Friday, February 23, 2007

So How Are You Today?

     The standard answer is, “I’m okay. How are you?” Most people offer this answer automatically, without thought. I know I do that. Asking how someone is has become a simple formality of greeting -- a segue into conversation rather than an expression of caring for someone’s wellbeing.
     If you don’t believe me, try this: walk up to someone and say, “Hi, how are you?” Then, when they say, “I’m fine. How are you?” say, “I’m terrible.” Odds are, they won’t know how to respond. They weren’t looking for a true answer to what they asked, they were just looking for a pleasant conversation -- most likely a conversation about nothing remotely important.
     Perhaps we should come up with a new form of greeting that’s more accurate. Perhaps every time we’re asked how we are, we should say, “I’m a terrible sinner deserving of hell, but God is good and I’m alive through His grace.” Wouldn’t that be strange? I think, though, that after no more than two or three days of giving this response, we wouldn’t think about it anymore. It would become no more meaningful than the answers we give now.
     I think the real solution is to stop living a scripted life. Stop giving the expected answers, start thinking, and start being true and real. This is obviously much broader in application than the art of greetings. It goes far beyond not saying you’re fine when you’re not fine. It means taking off the shell you’ve formed and letting people see the messy, sticky insides of your life.
     This, too, can become a scripted solution. It can become a 10-step guide to being real, which would defeat the purpose. The taking off of the shell can’t be a one-time deal, nor can it be a one-size-fits-all deal. It has to be a daily ordeal, a continuous struggle towards purpose.

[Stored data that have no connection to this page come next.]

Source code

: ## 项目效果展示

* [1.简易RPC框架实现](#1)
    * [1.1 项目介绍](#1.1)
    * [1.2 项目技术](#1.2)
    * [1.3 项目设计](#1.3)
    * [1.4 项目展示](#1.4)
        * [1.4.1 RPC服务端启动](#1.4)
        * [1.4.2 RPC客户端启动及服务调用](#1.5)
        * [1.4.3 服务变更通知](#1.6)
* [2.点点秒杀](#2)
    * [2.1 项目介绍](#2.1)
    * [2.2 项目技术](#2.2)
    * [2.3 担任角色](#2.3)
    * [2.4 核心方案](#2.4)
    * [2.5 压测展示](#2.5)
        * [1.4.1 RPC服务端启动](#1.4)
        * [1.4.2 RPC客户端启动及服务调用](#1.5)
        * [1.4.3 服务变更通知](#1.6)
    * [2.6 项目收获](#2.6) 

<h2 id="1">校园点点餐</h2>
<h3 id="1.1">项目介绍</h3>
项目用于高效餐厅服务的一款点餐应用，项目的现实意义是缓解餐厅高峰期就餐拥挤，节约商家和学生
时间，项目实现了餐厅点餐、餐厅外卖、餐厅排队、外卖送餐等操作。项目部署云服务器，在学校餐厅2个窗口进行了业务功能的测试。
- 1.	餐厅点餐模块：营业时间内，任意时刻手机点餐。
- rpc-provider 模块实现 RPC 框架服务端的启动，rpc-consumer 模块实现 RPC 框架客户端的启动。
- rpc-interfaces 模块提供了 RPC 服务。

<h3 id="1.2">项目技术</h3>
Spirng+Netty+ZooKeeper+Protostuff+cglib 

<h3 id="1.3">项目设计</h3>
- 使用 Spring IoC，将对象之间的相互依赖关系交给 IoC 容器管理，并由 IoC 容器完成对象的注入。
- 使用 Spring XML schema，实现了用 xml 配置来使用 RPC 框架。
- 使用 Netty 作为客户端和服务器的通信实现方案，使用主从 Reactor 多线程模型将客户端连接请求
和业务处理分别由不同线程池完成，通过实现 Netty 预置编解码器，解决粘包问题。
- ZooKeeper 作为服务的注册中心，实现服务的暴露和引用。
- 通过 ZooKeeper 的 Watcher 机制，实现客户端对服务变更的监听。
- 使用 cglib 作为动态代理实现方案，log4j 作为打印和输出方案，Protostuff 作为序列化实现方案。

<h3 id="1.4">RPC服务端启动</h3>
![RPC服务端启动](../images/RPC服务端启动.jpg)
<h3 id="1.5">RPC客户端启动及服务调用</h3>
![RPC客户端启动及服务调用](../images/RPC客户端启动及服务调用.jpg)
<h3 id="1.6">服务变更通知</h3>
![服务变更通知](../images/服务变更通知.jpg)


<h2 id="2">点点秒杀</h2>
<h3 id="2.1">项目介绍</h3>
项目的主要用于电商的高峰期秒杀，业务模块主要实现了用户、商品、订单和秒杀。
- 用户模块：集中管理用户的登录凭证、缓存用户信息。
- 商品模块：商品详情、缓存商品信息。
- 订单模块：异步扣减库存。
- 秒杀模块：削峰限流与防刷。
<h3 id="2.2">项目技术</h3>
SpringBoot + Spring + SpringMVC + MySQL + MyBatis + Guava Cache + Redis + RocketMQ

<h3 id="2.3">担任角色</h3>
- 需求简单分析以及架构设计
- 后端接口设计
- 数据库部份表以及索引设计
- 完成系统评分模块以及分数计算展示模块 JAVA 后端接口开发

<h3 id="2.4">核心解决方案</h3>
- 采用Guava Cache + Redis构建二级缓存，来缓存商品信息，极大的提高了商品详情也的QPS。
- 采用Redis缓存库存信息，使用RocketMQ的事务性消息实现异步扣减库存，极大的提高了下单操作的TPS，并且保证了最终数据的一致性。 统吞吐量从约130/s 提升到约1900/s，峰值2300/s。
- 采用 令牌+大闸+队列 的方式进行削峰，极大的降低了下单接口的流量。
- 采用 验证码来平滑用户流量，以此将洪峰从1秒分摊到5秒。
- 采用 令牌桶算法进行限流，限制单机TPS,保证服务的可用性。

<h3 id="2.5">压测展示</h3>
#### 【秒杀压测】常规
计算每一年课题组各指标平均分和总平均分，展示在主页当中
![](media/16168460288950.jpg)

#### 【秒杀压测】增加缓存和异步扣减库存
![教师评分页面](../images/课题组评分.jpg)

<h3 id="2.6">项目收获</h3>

     So if we’re honest about it, how are we? How should we be? Are we who we should be? I dare you to actually think about those questions instead of just reading them. If you’re like me, they just passed through your eyes, into your brain, and dissolved into the vast emptiness of thought. When you figure out the answers, ask yourself both “why?” and “how?”
     The pastor of a local church I attended a few times used an illustration of how a Christian ought to be. He said that his young daughter, when she was told how Jesus would come and live in her when she was born again, said something both funny and profound. She said, “But Jesus wouldn’t fit in me -- He’d stick out all over!” So let’s ask ourselves a question: if we claim to have Christ in us, why doesn’t He stick out all over?
     The truth of the matter is, the Gospel doesn’t fit the pattern of your life. If you were worshipping the God of the universe every day, and really believed that you are saved by His amazing grace, your day would be going much better than it is. I don’t care how good your day has been; it would be better if you let the Gospel blow apart the pattern in your life.
     If you look at the life of Jesus, He never gave scripted answers to things. The Pharisees and scribes frequently asked Him questions that, to them, had definite and specific answers. What did Jesus do? He offered a fresh perspective, still in line with revealed Scripture yet unheard of among the religious leaders of the time. I think settling for the traditional answer or the normal answer kills our passion and our ability to engage life properly.
     So I suppose it all boils down to one major point. Is God’s grace real to you today? Martin Luther made the point once that we aren’t imaginary sinners. Our sins are real, they’re terrible -- and God’s grace has to be more real to us than that sin. If we’re imaginary sinners, we won’t experience grace. If we’re real sionners -- bold sinners -- then God’s grace to us will be real and bold. So quit living an imaginary life, stop sinning imaginary sins, stop answering imaginary answers, and be real.